9 Marzo 2026 Giudiziaria

La comunità di Forza d’Agrò scossa dall’inchiesta sulle residenze

Stupore e incredulità nel borgo forzese per il “terremoto giudiziario” che fa tremare il Municipio, ma non solo. Le pesanti accuse contestate con l’inchiesta sulle false residenze in occasione delle elezioni del 2024 portano inevitabilmente ad interrogarsi sulla gestione del paese negli ultimi anni.

La Procura chiede gli arresti domiciliari per il sindaco Bruno Miliadò, il capogruppo di maggioranza Emanuele Di Cara e tre operatori della Polizia locale e il divieto di dimora in paese per il consigliere di maggioranza Pippo Bondì, accusati di associazione per delinquere finalizzata al falso in atto pubblico. Adesso si attendono gli interrogatori preventivi fissati per il 16 marzo, quando la gip Ornella Pastore valuterà se applicare le misure cautelari chieste dalla sostituta procuratrice Francesca Bonanzinga, che coordina l’inchiesta condotta dai carabinieri della Compagnia di Taormina. I sei sono difesi dagli avvocati Fabio Di Cara, Antonino Gazzara, Bonaventura Candido, Renzo Briguglio e Massimo Brigandì.

La ricostruzione dell’accusa vede le persone presentare richiesta di residenza, i “facilitatori” mettere a disposizione gli immobili e la Polizia locale accertare il trasferimento. Per gli inquirenti, Miliadò era promotore, organizzatore e capo dell’associazione e tutti insieme avrebbero posto in essere una serie indeterminata di reati di falso in atto pubblico. I tre agenti, accertatori anagrafici, avrebbero attestato falsamente l’effettiva dimora dei nuovi richiedenti la residenza, mentre Di Cara e Bondì, candidati della lista “Insieme” di Miliadò, avrebbero messo a disposizione abitazioni e alberghi per i “nuovi arrivati”, che avrebbero così acquisito il diritto al voto. Il tutto, secondo la Procura, per raccogliere voti per il sindaco poi rieletto, anche se emergono coinvolti “bipartisan”. Gli indagati sono 65, tra cui 42 presunti falsi residenti e altri forzesi che li avrebbero agevolati. Contestato anche il reato di falsità ideologica commessa da pubblico ufficiale in atti pubblici, in particolare ai vigili accusati di aver accertato i trasferimenti di residenza, concludendo con esito positivo i verbali e inducendo in errore il responsabile dell’Ufficio anagrafe, che ha effettuato l’iscrizione anagrafica dei 42 soggetti. Gli episodi sono contestati in 29 capi di imputazione, tra residenze accolte in abitazioni vetuste, prive di energia, casolari abbandonati, officine, perfino in un lido balneare.
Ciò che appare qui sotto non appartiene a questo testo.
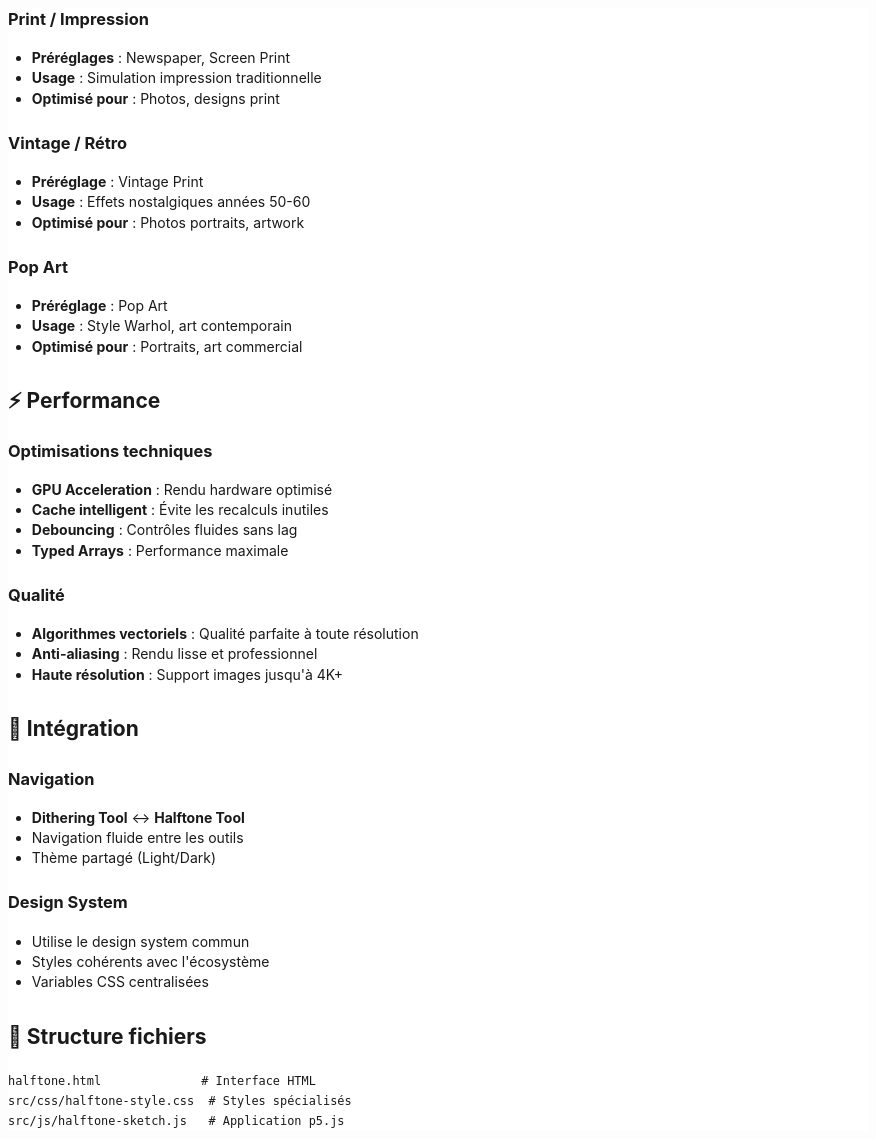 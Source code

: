 ### Print / Impression
- **Préréglages** : Newspaper, Screen Print
- **Usage** : Simulation impression traditionnelle
- **Optimisé pour** : Photos, designs print

### Vintage / Rétro
- **Préréglage** : Vintage Print
- **Usage** : Effets nostalgiques années 50-60
- **Optimisé pour** : Photos portraits, artwork

### Pop Art
- **Préréglage** : Pop Art
- **Usage** : Style Warhol, art contemporain
- **Optimisé pour** : Portraits, art commercial

## ⚡ Performance

### Optimisations techniques
- **GPU Acceleration** : Rendu hardware optimisé
- **Cache intelligent** : Évite les recalculs inutiles
- **Debouncing** : Contrôles fluides sans lag
- **Typed Arrays** : Performance maximale

### Qualité
- **Algorithmes vectoriels** : Qualité parfaite à toute résolution
- **Anti-aliasing** : Rendu lisse et professionnel
- **Haute résolution** : Support images jusqu'à 4K+

## 🔗 Intégration

### Navigation
- **Dithering Tool** ↔ **Halftone Tool**
- Navigation fluide entre les outils
- Thème partagé (Light/Dark)

### Design System
- Utilise le design system commun
- Styles cohérents avec l'écosystème
- Variables CSS centralisées

## 📁 Structure fichiers

```
halftone.html              # Interface HTML
src/css/halftone-style.css  # Styles spécialisés
src/js/halftone-sketch.js   # Application p5.js
```
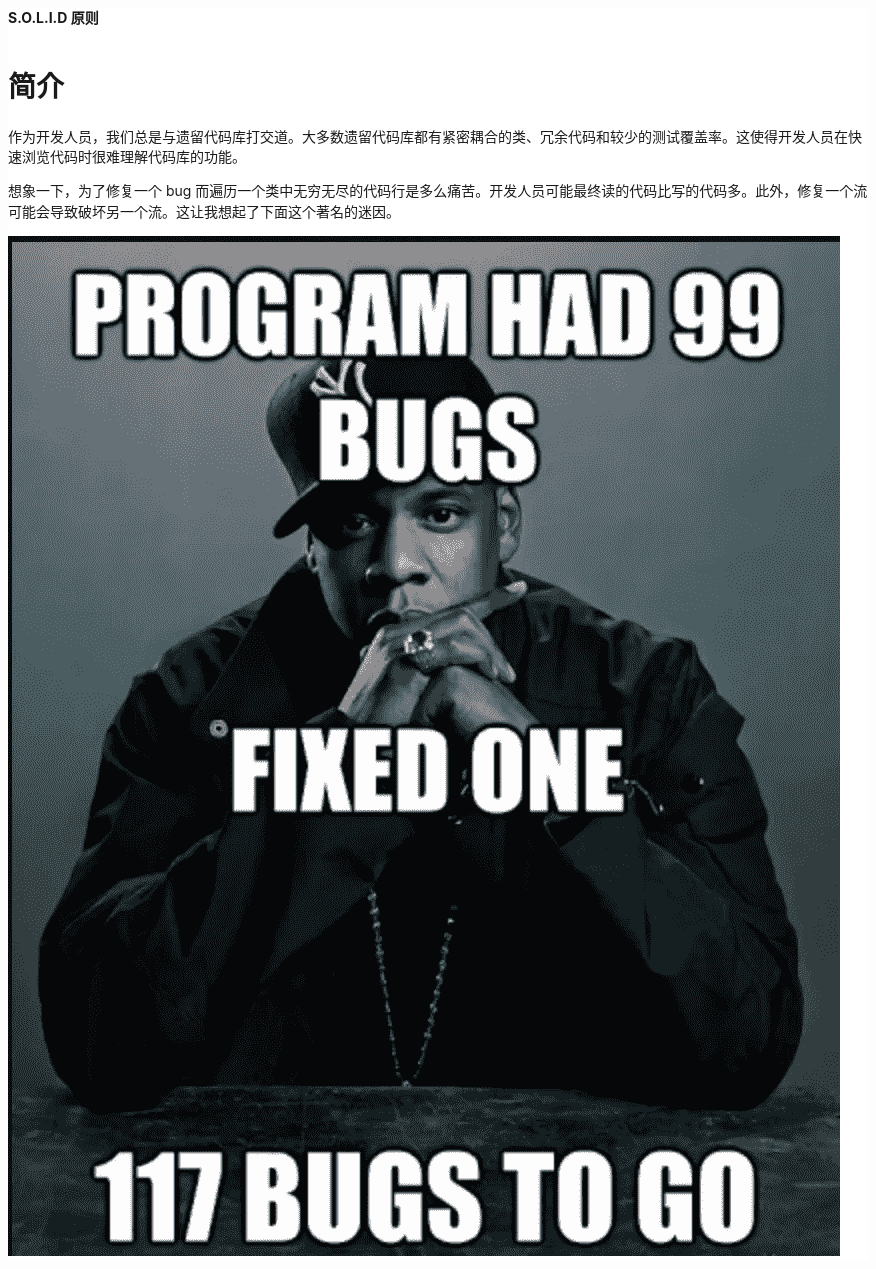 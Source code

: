 **S.O.L.I.D 原则**

# **简介**

作为开发人员，我们总是与遗留代码库打交道。大多数遗留代码库都有紧密耦合的类、冗余代码和较少的测试覆盖率。这使得开发人员在快速浏览代码时很难理解代码库的功能。

想象一下，为了修复一个 bug 而遍历一个类中无穷无尽的代码行是多么痛苦。开发人员可能最终读的代码比写的代码多。此外，修复一个流可能会导致破坏另一个流。这让我想起了下面这个著名的迷因。

![](img/8b8c43ee72ce94e19aff4a17c5852ca0.png)
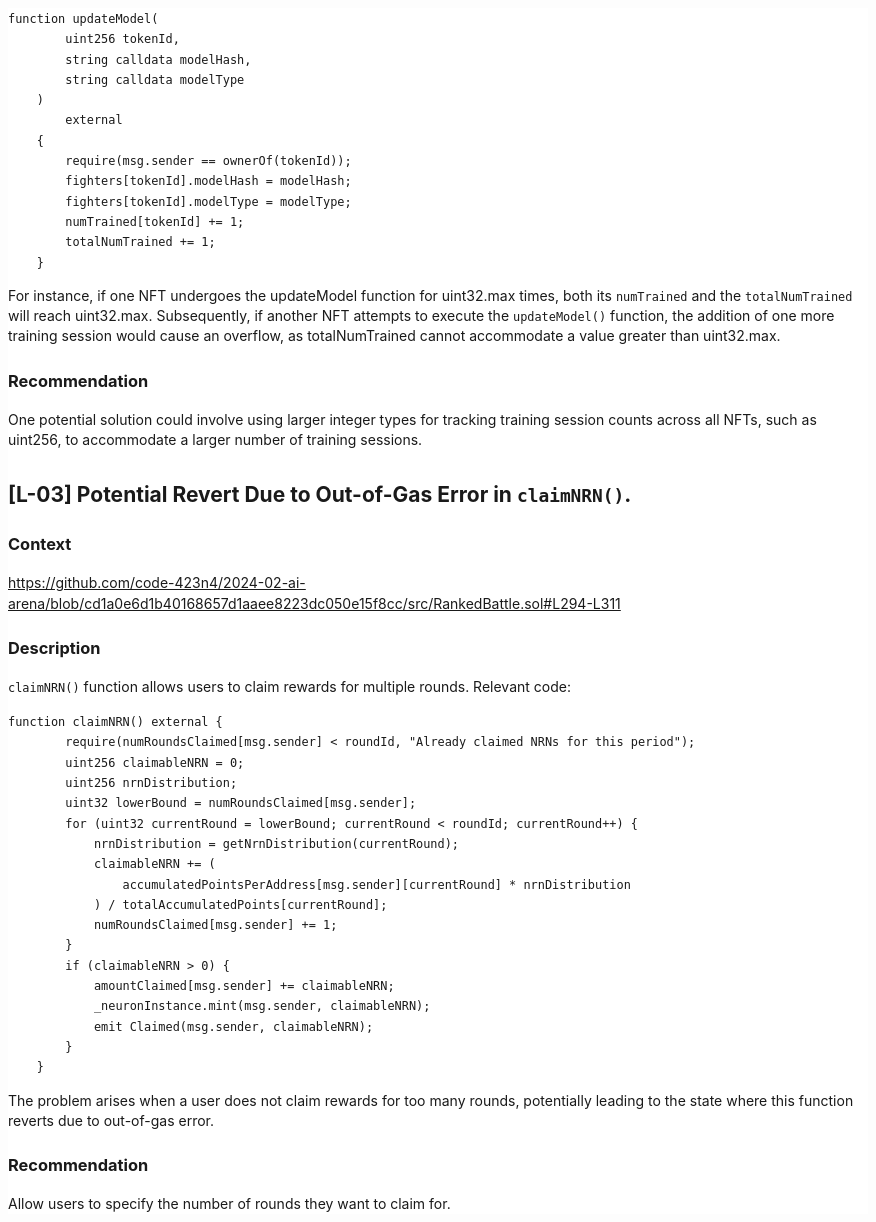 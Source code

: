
 ```solidity
function updateModel(
        uint256 tokenId, 
        string calldata modelHash,
        string calldata modelType
    ) 
        external
    {
        require(msg.sender == ownerOf(tokenId));
        fighters[tokenId].modelHash = modelHash;
        fighters[tokenId].modelType = modelType;
        numTrained[tokenId] += 1;
        totalNumTrained += 1;
    }
```
For instance, if one NFT undergoes the updateModel function for uint32.max times, both its `numTrained` and the `totalNumTrained` will reach uint32.max. Subsequently, if another NFT attempts to execute the `updateModel()` function, the addition of one more training session would cause an overflow, as totalNumTrained cannot accommodate a value greater than uint32.max.
### Recommendation 
One potential solution could involve using larger integer types for tracking training session counts across all NFTs, such as uint256, to accommodate a larger number of training sessions.

## [L-03] Potential Revert Due to Out-of-Gas Error in `claimNRN()`.
### Context
https://github.com/code-423n4/2024-02-ai-arena/blob/cd1a0e6d1b40168657d1aaee8223dc050e15f8cc/src/RankedBattle.sol#L294-L311
### Description
`claimNRN()` function allows users to claim rewards for multiple rounds.
Relevant code:
```solidity
function claimNRN() external {
        require(numRoundsClaimed[msg.sender] < roundId, "Already claimed NRNs for this period");
        uint256 claimableNRN = 0;
        uint256 nrnDistribution;
        uint32 lowerBound = numRoundsClaimed[msg.sender];
        for (uint32 currentRound = lowerBound; currentRound < roundId; currentRound++) {
            nrnDistribution = getNrnDistribution(currentRound);
            claimableNRN += (
                accumulatedPointsPerAddress[msg.sender][currentRound] * nrnDistribution   
            ) / totalAccumulatedPoints[currentRound];
            numRoundsClaimed[msg.sender] += 1;
        }
        if (claimableNRN > 0) {
            amountClaimed[msg.sender] += claimableNRN;
            _neuronInstance.mint(msg.sender, claimableNRN);
            emit Claimed(msg.sender, claimableNRN);
        }
    }
```
The problem arises when a user does not claim rewards for too many rounds, potentially leading to the state where this function reverts due to out-of-gas error.
### Recommendation 
Allow users to specify the number of rounds they want to claim for.
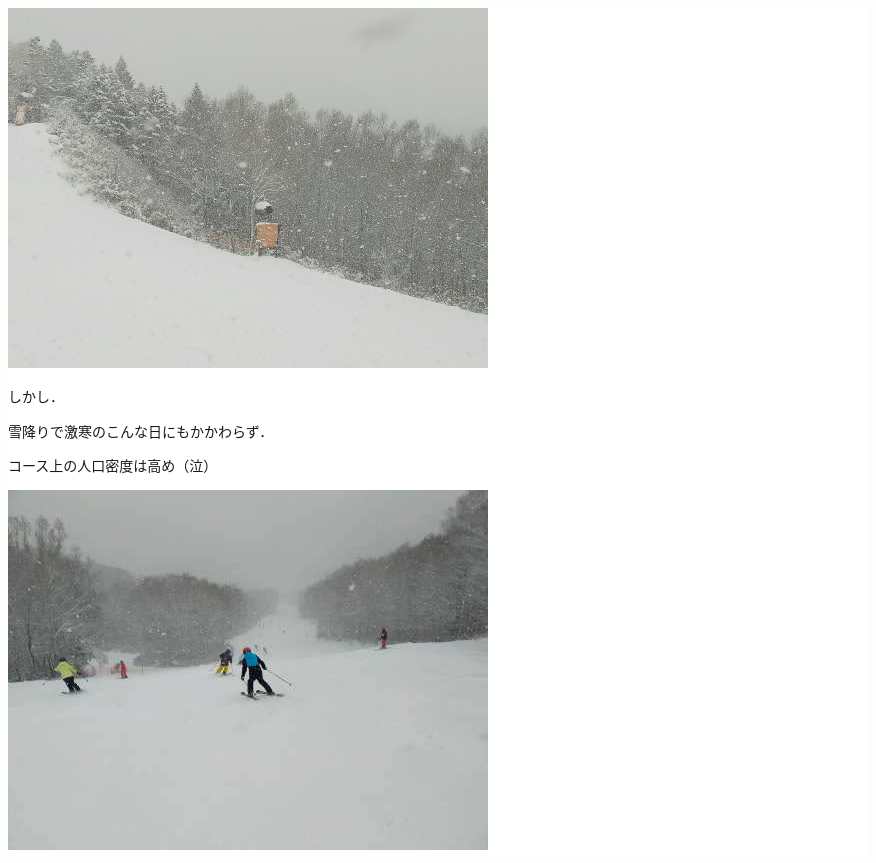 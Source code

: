 ![a44e845329c99cc1d352fa8e8edb30ad.jpg](images/a44e845329c99cc1d352fa8e8edb30ad.jpg)







しかし．


雪降りで激寒のこんな日にもかかわらず．


コース上の人口密度は高め（泣）




![6ead7835887780f7e0797eb11d05aa17.jpg](images/6ead7835887780f7e0797eb11d05aa17.jpg)
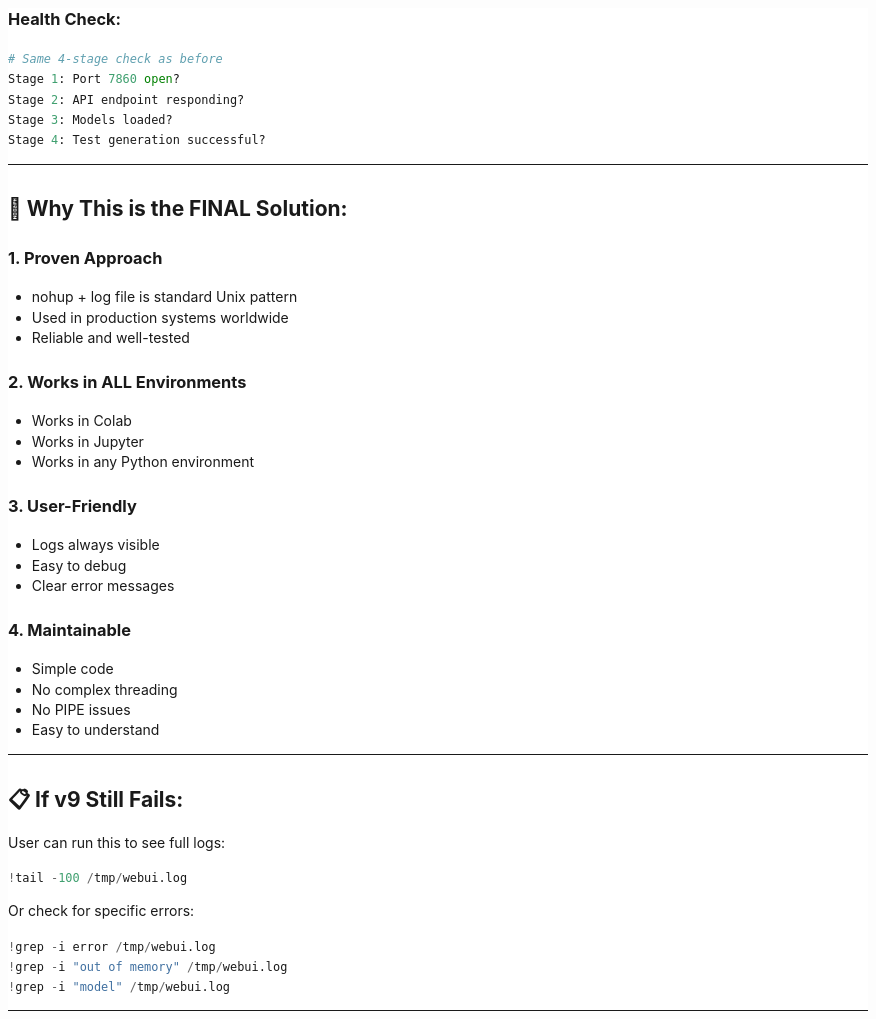 ### Health Check:
```python
# Same 4-stage check as before
Stage 1: Port 7860 open?
Stage 2: API endpoint responding?
Stage 3: Models loaded?
Stage 4: Test generation successful?
```

---

## 🎯 Why This is the FINAL Solution:

### 1. **Proven Approach**
- nohup + log file is standard Unix pattern
- Used in production systems worldwide
- Reliable and well-tested

### 2. **Works in ALL Environments**
- Works in Colab
- Works in Jupyter
- Works in any Python environment

### 3. **User-Friendly**
- Logs always visible
- Easy to debug
- Clear error messages

### 4. **Maintainable**
- Simple code
- No complex threading
- No PIPE issues
- Easy to understand

---

## 📋 If v9 Still Fails:

User can run this to see full logs:
```python
!tail -100 /tmp/webui.log
```

Or check for specific errors:
```python
!grep -i error /tmp/webui.log
!grep -i "out of memory" /tmp/webui.log
!grep -i "model" /tmp/webui.log
```

---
Di Cara viene ritenuto tra gli istigatori e agevolatori per aver messo a disposizione propri immobili, senza corrente e inabitabili, per far trasferire cinque persone; lui stesso aveva trasferito la residenza in un’abitazione in disuso, ma continuava a vivere a casa propria, dove però risultavano residenti altri sei. In sette avevano ottenuto la residenza (anche più persone nella stessa camera) all’Hotel Agostiniana di Bondì, altri quattro all’Hotel Souvenir gestito da Miliadò, ma vivevano altrove e i loro nomi non erano stati comunicati al Portale Alloggiati.